▼
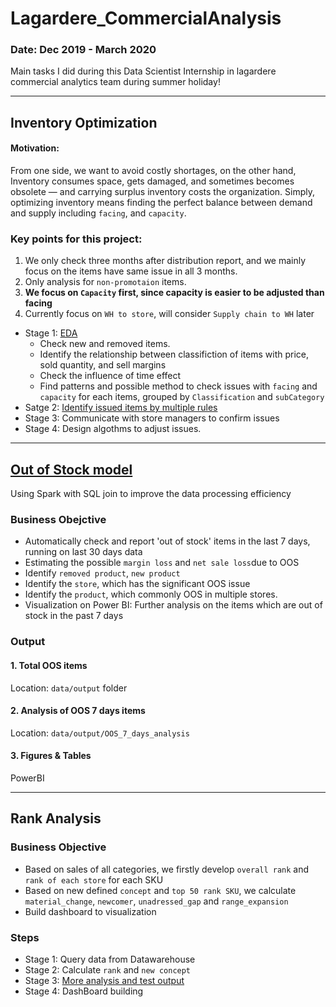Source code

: # Lagardere_CommercialAnalysis

### Date: Dec 2019 - March 2020

Main tasks I did during this Data Scientist Internship in lagardere commercial analytics team during summer holiday! 

***
## Inventory Optimization

#### Motivation:
From one side, we want to avoid costly shortages, on the other hand, Inventory consumes space, gets damaged, and sometimes becomes obsolete — and carrying surplus inventory costs the organization. Simply, optimizing inventory means finding the perfect balance between demand and supply including `facing`, and `capacity`.

### Key points for this project:
1. We only check three months after distribution report, and we mainly focus on the items have same issue in all 3 months. 
2. Only analysis for `non-promotaion` items.  
3. **We focus on `Capacity` first, since capacity is easier to be adjusted than facing**
4. Currently focus on  `WH to store`, will consider `Supply chain to WH` later

- Stage 1: [EDA](https://github.com/YiranJing/Lagardere_CommercialAnalysis/blob/master/InventoryOptimization/notebook/EDA_InventoryOptimization.ipynb)
  - Check new and removed items. 
  - Identify the relationship between classifiction of items with price, sold quantity, and sell margins
  - Check the influence of time effect
  - Find patterns and possible method to check issues with `facing` and `capacity` for each items, grouped by `Classification` and `subCategory`
- Satge 2: [Identify issued items by multiple rules](https://github.com/YiranJing/Lagardere_CommercialAnalysis/blob/master/InventoryOptimization/notebook/CheckItems_bySubCategory.ipynb)
- Stage 3: Communicate with store managers to confirm issues
- Stage 4: Design algothms to adjust issues.

***
## [Out of Stock model](https://github.com/YiranJing/Lagardere_CommercialAnalysis/tree/master/OutOfStock)
Using Spark with SQL join to improve the data processing efficiency

### Business Obejctive
- Automatically check and report 'out of stock' items in the last 7 days, running on last 30 days data
- Estimating the possible `margin loss` and `net sale loss`due to OOS
- Identify `removed product`, `new product`
- Identify the `store`, which has the significant OOS issue
- Identify the `product`, which commonly OOS in multiple stores.
- Visualization on Power BI: Further analysis on the items which are out of stock in the past 7 days

### Output
#### 1. Total OOS items
Location: `data/output` folder

#### 2. Analysis of OOS 7 days items
Location: `data/output/OOS_7_days_analysis`

#### 3. Figures & Tables
PowerBI


***
## Rank Analysis
### Business Objective
- Based on sales of all categories, we firstly develop `overall rank` and `rank of each store` for each SKU
- Based on new defined `concept` and `top 50 rank SKU`, we calculate `material_change`, `newcomer`, `unadressed_gap` and `range_expansion`
- Build dashboard to visualization

### Steps
- Stage 1: Query data from Datawarehouse
- Stage 2: Calculate `rank` and `new concept`
- Stage 3: [More analysis and test output](https://github.com/YiranJing/Lagardere_CommercialAnalysis/tree/master/RankAnalysis/notebook)
- Stage 4: DashBoard building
▲
- Work item -
Pictures aside, repeat exactly every line from the top of the listing above through the line bearing "- Find patterns", inclusive.

- Task response -
Source code

: # Lagardere_CommercialAnalysis

### Date: Dec 2019 - March 2020

Main tasks I did during this Data Scientist Internship in lagardere commercial analytics team during summer holiday! 

***
## Inventory Optimization

#### Motivation:
From one side, we want to avoid costly shortages, on the other hand, Inventory consumes space, gets damaged, and sometimes becomes obsolete — and carrying surplus inventory costs the organization. Simply, optimizing inventory means finding the perfect balance between demand and supply including `facing`, and `capacity`.

### Key points for this project:
1. We only check three months after distribution report, and we mainly focus on the items have same issue in all 3 months. 
2. Only analysis for `non-promotaion` items.  
3. **We focus on `Capacity` first, since capacity is easier to be adjusted than facing**
4. Currently focus on  `WH to store`, will consider `Supply chain to WH` later

- Stage 1: [EDA](https://github.com/YiranJing/Lagardere_CommercialAnalysis/blob/master/InventoryOptimization/notebook/EDA_InventoryOptimization.ipynb)
  - Check new and removed items. 
  - Identify the relationship between classifiction of items with price, sold quantity, and sell margins
  - Check the influence of time effect
  - Find patterns and possible method to check issues with `facing` and `capacity` for each items, grouped by `Classification` and `subCategory`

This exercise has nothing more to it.